### PROBLEM DESCRIPTION
Locate the line that contains "const [key, value] = str.split('=')", then copy it and all later lines of the data below exactly, through the last one.

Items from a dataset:

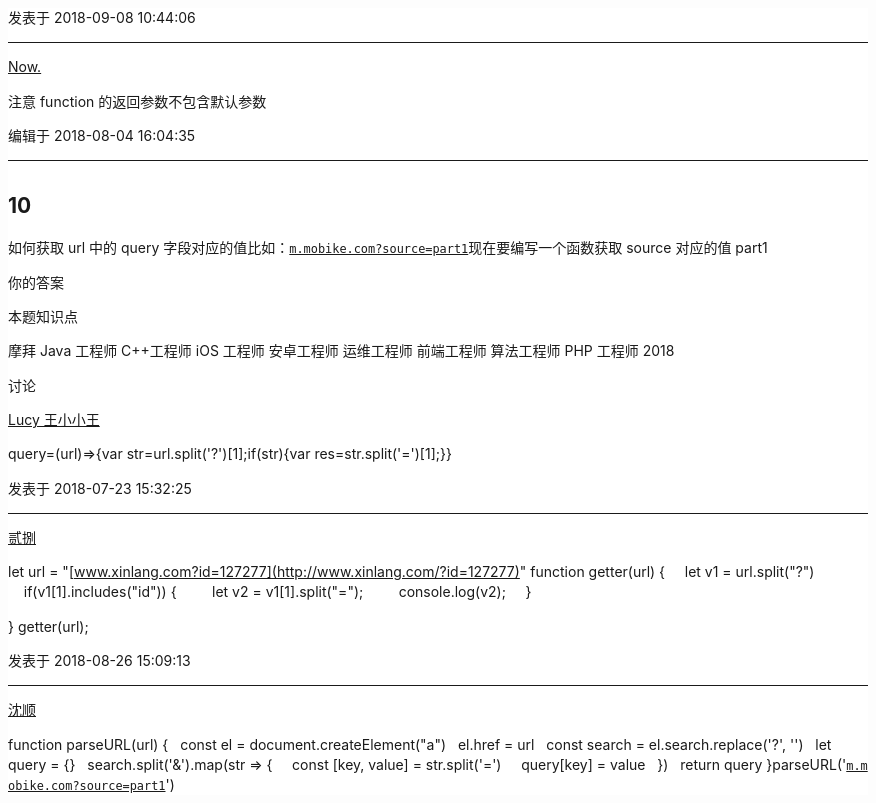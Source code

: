 发表于 2018-09-08 10:44:06

* * *

[Now.](https://www.nowcoder.com/profile/6879425)

注意 function 的返回参数不包含默认参数

编辑于 2018-08-04 16:04:35

* * *

## 10

如何获取 url 中的 query 字段对应的值比如：[`m.mobike.com?source=part1`](https://m.mobike.com?source=part1)现在要编写一个函数获取 source 对应的值 part1

你的答案

本题知识点

摩拜 Java 工程师 C++工程师 iOS 工程师 安卓工程师 运维工程师 前端工程师 算法工程师 PHP 工程师 2018

讨论

[Lucy 王小小王](https://www.nowcoder.com/profile/6787014)

query=(url)=>{var str=url.split('?')[1];if(str){var res=str.split('=')[1];}}

发表于 2018-07-23 15:32:25

* * *

[贰捌](https://www.nowcoder.com/profile/2664071)

let url = "[www.xinlang.com?id=127277](http://www.xinlang.com/?id=127277)"
function getter(url) {
    let v1 = url.split("?")
    if(v1[1].includes("id")) {
        let v2 = v1[1].split("=");
        console.log(v2);
    }

}
getter(url);

发表于 2018-08-26 15:09:13

* * *

[沈顺](https://www.nowcoder.com/profile/747394)

function parseURL(url) {
  const el = document.createElement("a")
  el.href = url
  const search = el.search.replace('?', '')
  let query = {}
  search.split('&').map(str => {
    const [key, value] = str.split('=')
    query[key] = value
  })
  return query
}parseURL('[`m.mobike.com?source=part1`](https://m.mobike.com?source=part1)')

### ANSWER BOX
    const [key, value] = str.split('=')
    query[key] = value
  })
  return query
}parseURL('[`m.mobike.com?source=part1`](https://m.mobike.com?source=part1)')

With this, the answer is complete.